Algunos comentaristas se han dado cuenta rápidamente de esta fractura de un consenso social en torno al valor del trabajo, e hicieron referencia a la propia 'Gran Renuncia' de Francia, con historias de banqueros que se convirtieron en queseros y aburguesaron la costa atlántica de Francia. Comentaristas más perspicaces, como el geógrafo social  Christophe Guilluy , han señalado que esta 'reevaluación' de las prioridades de la vida es otro síntoma del problema: aquellos que se dan el lujo de ser lo suficientemente ricos como para 'reducir el tamaño' se mudan a pueblos y ciudades regionales. con precios bajos de la vivienda, desarraigando a los que no tienen esta flexibilidad y apoderándose de sus localidades. Mientras tanto, las áreas menos populares entre los ricos buscan reducir sus actividades, como  los antiguos pueblos mineros del norte de Francia., no se benefician ni siquiera modestamente de ningún efecto positivo de esta migración interna.

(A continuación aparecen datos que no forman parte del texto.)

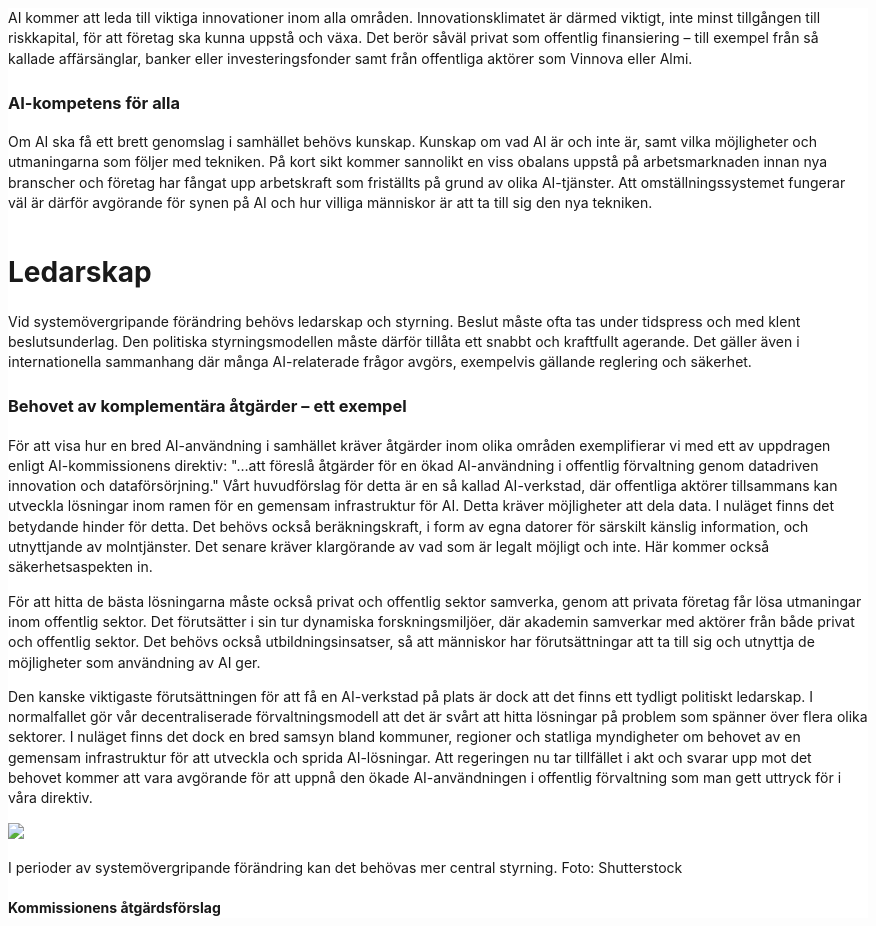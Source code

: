 AI kommer att leda till viktiga innovationer inom alla områden. Innovationsklimatet är därmed viktigt, inte minst tillgången till riskkapital, för att företag ska kunna uppstå och växa. Det berör såväl privat som offentlig finansiering – till exempel från så kallade affärsänglar, banker eller investeringsfonder samt från offentliga aktörer som Vinnova eller Almi.

### AI-kompetens för alla

Om AI ska få ett brett genomslag i samhället behövs kunskap. Kunskap om vad AI är och inte är, samt vilka möjligheter och utmaningarna som följer med tekniken. På kort sikt kommer sannolikt en viss obalans uppstå på arbetsmarknaden innan nya branscher och företag har fångat upp arbetskraft som friställts på grund av olika AI-tjänster. Att omställningssystemet fungerar väl är därför avgörande för synen på AI och hur villiga människor är att ta till sig den nya tekniken.

# Ledarskap

Vid systemövergripande förändring behövs ledarskap och styrning. Beslut måste ofta tas under tidspress och med klent beslutsunderlag. Den politiska styrningsmodellen måste därför tillåta ett snabbt och kraftfullt agerande. Det gäller även i internationella sammanhang där många AI-relaterade frågor avgörs, exempelvis gällande reglering och säkerhet.

### Behovet av komplementära åtgärder – ett exempel

För att visa hur en bred AI-användning i samhället kräver åtgärder inom olika områden exemplifierar vi med ett av uppdragen enligt AI-kommissionens direktiv: "…att föreslå åtgärder för en ökad AI-användning i offentlig förvaltning genom datadriven innovation och dataförsörjning." Vårt huvudförslag för detta är en så kallad AI-verkstad, där offentliga aktörer tillsammans kan utveckla lösningar inom ramen för en gemensam infrastruktur för AI. Detta kräver möjligheter att dela data. I nuläget finns det betydande hinder för detta. Det behövs också beräkningskraft, i form av egna datorer för särskilt känslig information, och utnyttjande av molntjänster. Det senare kräver klargörande av vad som är legalt möjligt och inte. Här kommer också säkerhetsaspekten in.

För att hitta de bästa lösningarna måste också privat och offentlig sektor samverka, genom att privata företag får lösa utmaningar inom offentlig sektor. Det förutsätter i sin tur dynamiska forskningsmiljöer, där akademin samverkar med aktörer från både privat och offentlig sektor. Det behövs också utbildningsinsatser, så att människor har förutsättningar att ta till sig och utnyttja de möjligheter som användning av AI ger.

Den kanske viktigaste förutsättningen för att få en AI-verkstad på plats är dock att det finns ett tydligt politiskt ledarskap. I normalfallet gör vår decentraliserade förvaltningsmodell att det är svårt att hitta lösningar på problem som spänner över flera olika sektorer. I nuläget finns det dock en bred samsyn bland kommuner, regioner och statliga myndigheter om behovet av en gemensam infrastruktur för att utveckla och sprida AI-lösningar. Att regeringen nu tar tillfället i akt och svarar upp mot det behovet kommer att vara avgörande för att uppnå den ökade AI-användningen i offentlig förvaltning som man gett uttryck för i våra direktiv.

![](_page_13_Picture_1.png)

I perioder av systemövergripande förändring kan det behövas mer central styrning. Foto: Shutterstock

#### Kommissionens åtgärdsförslag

Sin embargo, aunque el 'derecho a ser holgazán' podría estar peleando filosóficamente con el 'derecho a ganarse la vida', el tema de la reforma de las pensiones ha cristalizado en una frustración más general que sienten muchos ciudadanos franceses. Están, si se puede confiar en las encuestas, en su mayoría dispuestos a apoyar o tolerar los intentos sindicales de cerrar la economía a través de huelgas ferroviarias o de refinerías de petróleo, para obligar a un Macron cada vez más impopular a dar marcha atrás en su propuesta de elevar la edad oficial de jubilación de 62 años. a 64. Desinteresados ​​o indiferentes a los detalles tecnocráticos, aunque su oposición en realidad aumenta a medida que más ministros del gobierno intentan explicar el "buen sentido" de estas reformas, mucha gente común parece querer usar esto como una forma de darle a un presidente con una legitimidad cada vez más gastada una bofetada metafórica en la cara.

Mientras tanto, los artesanos con los que hablé el lunes pasado no estaban convencidos de que pudiera haber una unión entre los que luchan contra la reforma de las pensiones y los que luchan por mantener vivas sus pequeñas empresas. "Es la Francia que quiere trabajar versus la Francia que vive de los beneficios", me dijo un panadero. Esto parece correcto. Dos placas tectónicas se mueven una contra la otra, con prioridades contradictorias, incluso conflictivas. No puede haber superposición allí. Sólo una especie de terremoto.